The March 2009 survey found that 62 percent of respondents were aware that restaurants sometimes accidentally or deliberately substituted cheaper fish for grouper.

It also found that most consumers would be willing to pay anywhere from 83 cents to $3.13 more per entrée if it were labeled as authentic Florida-caught grouper, Larkin said.

Seafood substitution is by no means just a problem with grouper – the state’s Division of Business and Professional Regulation logs consumer complaints and since 2006, there have been 1,177 reports of everything from imitation crab being passed off as real to “seafood nuggets” posing as scallops.

But fake grouper may be the hardest to spot, the researchers said.

Many mild-tasting whitefish such as tilapia, basa and tra are often sold as grouper and for most of us, it’s difficult, if not impossible, to tell the difference.

Here’s how to know, Adams says: A legal-size grouper will typically yield a filet that’s too large for one serving. So if you get an entire filet on your plate, it’s probably not the real stuff.

There’s not as much dark meat as you might get with mahi mahi or perhaps catfish, he said. And grouper has a mild flavor — so if the flavor is strong, it’s either not grouper or isn’t fresh.

Grouper filets also tend to be thicker and flake apart in nice, big chunks, he said.

But if most consumers can’t tell the difference, what’s the harm?

“Two things,” Larkin said. ”One is, if the product is not of high quality, it’s like, ‘oh, OK, I just paid $18 for something that’s … kind of OK.’ That doesn’t do very much for the reputation of the grouper. And two, consumers could just be blatantly overpaying.”

The researchers likened the grouper situation to unwittingly buying a bogus designer handbag or a watered-down “premium” cocktail — nobody wants to be ripped off.

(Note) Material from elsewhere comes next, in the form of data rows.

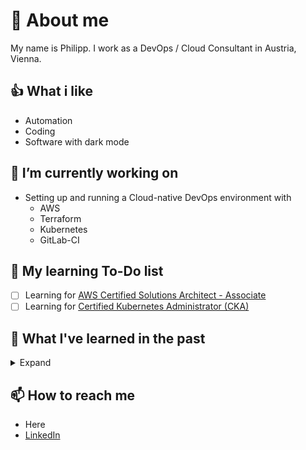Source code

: # 👹 About me

My name is Philipp. I work as a DevOps / Cloud Consultant in Austria, Vienna.

## 👍 What i like

- Automation
- Coding
- Software with dark mode

## 🔭 I’m currently working on

- Setting up and running a Cloud-native DevOps environment with
  - AWS
  - Terraform
  - Kubernetes
  - GitLab-CI

## 🌱 My learning To-Do list

- [ ] Learning for [AWS Certified Solutions Architect - Associate](https://aws.amazon.com/certification/certified-solutions-architect-associate/)
- [ ] Learning for [Certified Kubernetes Administrator (CKA)](https://www.cncf.io/certification/cka/)

## 📖 What I've learned in the past

<details>
<summary>Expand</summary>

- [x] [09/22 - Book - The DevOps Handbook](https://itrevolution.com/the-devops-handbook/)
- [x] [09/22 - Certification - AWS Certified SysOps Administrator - Associate](https://aws.amazon.com/certification/certified-sysops-admin-associate/)
- [x] [01/22 - Book - Terraform: Up & Running](https://www.oreilly.com/library/view/terraform-up/9781492046899/)
- [x] [08/21 - Course - Docker and Kubernetes: The Complete Guide](https://www.udemy.com/course/docker-and-kubernetes-the-complete-guide/)
- [x] [04/21 - Certification - Microsoft Certified: DevOps Engineer Expert](https://docs.microsoft.com/en-us/learn/certifications/exams/az-400)
- [x] [04/21 - Course - Microsoft Azure DevOps Engineer Certification AZ-400](https://cloudskills.io)
- [x] [03/21 - Book - Ansible: Up and Running, 3rd Edition](https://www.oreilly.com/library/view/ansible-up-and/9781098109141/)
- [x] [02/21 - Course - Dive into Ansible](https://www.udemy.com/course/diveintoansible/)
- [x] [02/21 - Certification - Microsoft Certified: Azure Administrator Associate](https://docs.microsoft.com/en-us/learn/certifications/exams/az-104)
- [x] [01/21 - Course - AZ-104 Microsoft Azure Administrator II](https://www.udemy.com/course/microsoft-certified-azure-administrator/)
- [x] [12/20 - Course - AZ-104 Microsoft Azure Administrator I](https://www.udemy.com/course/70533-azure/)
- [x] [10/20 - Certification - Professional Scrum Master I](https://www.scrum.org/professional-scrum-master-i-certification)
- [x] 09/20+ - [VIM and VIM in VS Code](https://github.com/VSCodeVim/Vim)
- [x] 08/20+ - 10 Finger typing
</details>

## 📫 How to reach me

- Here
- [LinkedIn](https://www.linkedin.com/in/philipp-maier-801b54138)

Adams said he’d love to see a program in Florida similar to one in Oregon where consumers can pull a package of albacore tuna from a freezer, run it under an electronic scanner, and get a picture of the boat captain who caught it, the name of the vessel and where it was caught.

“How cool would that be, to do that with grouper?” he asked. “Would consumers want that? Would they be willing to pay a little more for that? This study suggests that they might.”